-- Requirement --
The records sit below. Return every line in them that holds the word "CatBoost".

-- Data in this exercise --

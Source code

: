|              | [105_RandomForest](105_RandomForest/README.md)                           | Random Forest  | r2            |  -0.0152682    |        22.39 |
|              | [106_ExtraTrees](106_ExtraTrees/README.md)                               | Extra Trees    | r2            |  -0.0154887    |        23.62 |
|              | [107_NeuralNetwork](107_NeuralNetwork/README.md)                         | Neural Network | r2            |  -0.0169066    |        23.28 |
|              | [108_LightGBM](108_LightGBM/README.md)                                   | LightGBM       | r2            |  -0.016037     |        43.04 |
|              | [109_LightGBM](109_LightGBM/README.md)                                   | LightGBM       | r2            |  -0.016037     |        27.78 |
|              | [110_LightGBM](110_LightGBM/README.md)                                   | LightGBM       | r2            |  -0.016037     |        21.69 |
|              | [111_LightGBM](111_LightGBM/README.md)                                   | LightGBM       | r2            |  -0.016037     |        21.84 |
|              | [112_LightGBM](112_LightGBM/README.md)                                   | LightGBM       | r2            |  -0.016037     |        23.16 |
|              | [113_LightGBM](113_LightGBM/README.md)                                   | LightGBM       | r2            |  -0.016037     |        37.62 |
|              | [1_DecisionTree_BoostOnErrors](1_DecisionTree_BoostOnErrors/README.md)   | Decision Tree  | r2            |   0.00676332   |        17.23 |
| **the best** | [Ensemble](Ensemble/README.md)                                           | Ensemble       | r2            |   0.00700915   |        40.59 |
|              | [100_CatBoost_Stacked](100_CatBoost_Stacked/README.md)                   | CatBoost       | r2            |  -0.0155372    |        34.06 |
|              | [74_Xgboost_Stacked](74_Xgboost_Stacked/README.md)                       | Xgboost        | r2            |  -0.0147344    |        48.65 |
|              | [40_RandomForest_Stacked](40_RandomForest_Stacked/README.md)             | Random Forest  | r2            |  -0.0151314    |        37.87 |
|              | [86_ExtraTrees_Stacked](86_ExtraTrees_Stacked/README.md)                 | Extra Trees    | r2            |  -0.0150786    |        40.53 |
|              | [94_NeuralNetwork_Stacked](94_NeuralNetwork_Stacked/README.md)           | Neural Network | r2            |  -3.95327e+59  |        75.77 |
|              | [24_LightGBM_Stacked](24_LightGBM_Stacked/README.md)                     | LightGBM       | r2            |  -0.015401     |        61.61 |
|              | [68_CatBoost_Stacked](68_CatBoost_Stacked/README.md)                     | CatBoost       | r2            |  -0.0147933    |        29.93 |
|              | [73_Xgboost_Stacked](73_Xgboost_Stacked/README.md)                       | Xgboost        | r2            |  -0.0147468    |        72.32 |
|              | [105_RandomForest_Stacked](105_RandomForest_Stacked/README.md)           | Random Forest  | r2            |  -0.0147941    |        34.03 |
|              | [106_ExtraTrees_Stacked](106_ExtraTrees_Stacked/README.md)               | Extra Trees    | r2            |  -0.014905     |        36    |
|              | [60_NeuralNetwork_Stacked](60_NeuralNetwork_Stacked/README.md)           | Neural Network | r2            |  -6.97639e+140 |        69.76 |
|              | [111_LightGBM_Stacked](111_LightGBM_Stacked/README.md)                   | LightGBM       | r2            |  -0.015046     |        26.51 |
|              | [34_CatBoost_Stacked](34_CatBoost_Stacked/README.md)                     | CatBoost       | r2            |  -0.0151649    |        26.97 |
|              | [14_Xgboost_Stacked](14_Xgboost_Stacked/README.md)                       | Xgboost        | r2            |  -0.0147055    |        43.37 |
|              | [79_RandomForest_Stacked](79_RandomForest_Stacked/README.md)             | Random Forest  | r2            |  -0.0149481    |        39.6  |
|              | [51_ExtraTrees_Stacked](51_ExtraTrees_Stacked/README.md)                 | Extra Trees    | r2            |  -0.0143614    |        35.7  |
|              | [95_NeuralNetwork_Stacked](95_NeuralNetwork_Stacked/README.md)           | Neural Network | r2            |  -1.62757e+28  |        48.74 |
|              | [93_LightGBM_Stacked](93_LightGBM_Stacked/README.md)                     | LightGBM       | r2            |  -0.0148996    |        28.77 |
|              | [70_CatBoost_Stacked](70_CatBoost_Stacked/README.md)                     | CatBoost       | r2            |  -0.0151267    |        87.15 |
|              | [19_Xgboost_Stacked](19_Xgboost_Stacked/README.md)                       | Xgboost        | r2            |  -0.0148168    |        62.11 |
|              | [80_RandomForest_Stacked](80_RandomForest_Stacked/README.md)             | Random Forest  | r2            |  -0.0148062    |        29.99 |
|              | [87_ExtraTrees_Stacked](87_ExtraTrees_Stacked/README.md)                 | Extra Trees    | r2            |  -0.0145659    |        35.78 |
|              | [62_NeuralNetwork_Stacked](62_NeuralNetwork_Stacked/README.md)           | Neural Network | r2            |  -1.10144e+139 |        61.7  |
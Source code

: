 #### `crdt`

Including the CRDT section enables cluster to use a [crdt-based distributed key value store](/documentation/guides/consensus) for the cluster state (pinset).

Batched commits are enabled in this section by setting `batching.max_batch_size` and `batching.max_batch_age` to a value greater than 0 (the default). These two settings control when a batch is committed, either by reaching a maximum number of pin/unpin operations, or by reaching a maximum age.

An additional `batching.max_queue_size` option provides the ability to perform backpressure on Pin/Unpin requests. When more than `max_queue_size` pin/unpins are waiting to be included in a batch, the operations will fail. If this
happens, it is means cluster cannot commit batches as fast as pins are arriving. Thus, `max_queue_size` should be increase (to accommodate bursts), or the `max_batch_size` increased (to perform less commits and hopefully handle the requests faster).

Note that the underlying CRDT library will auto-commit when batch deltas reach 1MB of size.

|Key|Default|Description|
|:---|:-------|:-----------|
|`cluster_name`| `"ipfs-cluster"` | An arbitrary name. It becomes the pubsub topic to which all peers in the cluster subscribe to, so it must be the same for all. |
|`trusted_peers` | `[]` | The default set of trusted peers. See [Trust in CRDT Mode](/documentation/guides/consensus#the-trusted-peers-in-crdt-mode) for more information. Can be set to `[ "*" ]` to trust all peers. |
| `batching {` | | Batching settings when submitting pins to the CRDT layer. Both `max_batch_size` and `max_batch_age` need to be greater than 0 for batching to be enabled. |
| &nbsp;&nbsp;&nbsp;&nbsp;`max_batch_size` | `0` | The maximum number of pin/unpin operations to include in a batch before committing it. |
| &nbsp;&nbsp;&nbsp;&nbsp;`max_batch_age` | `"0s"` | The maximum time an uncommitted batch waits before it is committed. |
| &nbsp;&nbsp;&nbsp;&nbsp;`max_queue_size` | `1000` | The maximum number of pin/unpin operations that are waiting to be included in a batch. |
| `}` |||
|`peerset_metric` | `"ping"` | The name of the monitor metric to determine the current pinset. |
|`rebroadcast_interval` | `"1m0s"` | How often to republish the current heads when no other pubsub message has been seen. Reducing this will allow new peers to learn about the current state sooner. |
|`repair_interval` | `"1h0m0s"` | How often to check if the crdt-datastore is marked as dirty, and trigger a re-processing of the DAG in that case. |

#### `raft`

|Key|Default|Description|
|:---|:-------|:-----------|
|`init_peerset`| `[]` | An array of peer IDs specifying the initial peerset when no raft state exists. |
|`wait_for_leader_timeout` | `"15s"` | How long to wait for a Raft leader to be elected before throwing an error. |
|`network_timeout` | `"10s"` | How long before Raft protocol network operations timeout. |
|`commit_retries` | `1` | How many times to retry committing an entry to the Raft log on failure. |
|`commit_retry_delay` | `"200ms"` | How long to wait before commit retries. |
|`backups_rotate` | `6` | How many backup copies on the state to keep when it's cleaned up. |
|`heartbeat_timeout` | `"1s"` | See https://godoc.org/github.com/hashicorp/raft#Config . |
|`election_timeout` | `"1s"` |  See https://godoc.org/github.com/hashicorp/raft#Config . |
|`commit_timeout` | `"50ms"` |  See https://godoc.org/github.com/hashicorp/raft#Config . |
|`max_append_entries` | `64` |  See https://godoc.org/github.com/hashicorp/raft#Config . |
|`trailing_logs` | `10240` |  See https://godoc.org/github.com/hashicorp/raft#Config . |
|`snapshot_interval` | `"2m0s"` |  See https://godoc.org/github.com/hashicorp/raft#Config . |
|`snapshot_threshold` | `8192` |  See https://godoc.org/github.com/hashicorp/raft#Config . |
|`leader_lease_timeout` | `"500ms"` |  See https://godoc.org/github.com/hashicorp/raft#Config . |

-- Output of the exercise --
|              | [100_CatBoost_Stacked](100_CatBoost_Stacked/README.md)                   | CatBoost       | r2            |  -0.0155372    |        34.06 |
|              | [68_CatBoost_Stacked](68_CatBoost_Stacked/README.md)                     | CatBoost       | r2            |  -0.0147933    |        29.93 |
|              | [34_CatBoost_Stacked](34_CatBoost_Stacked/README.md)                     | CatBoost       | r2            |  -0.0151649    |        26.97 |
|              | [70_CatBoost_Stacked](70_CatBoost_Stacked/README.md)                     | CatBoost       | r2            |  -0.0151267    |        87.15 |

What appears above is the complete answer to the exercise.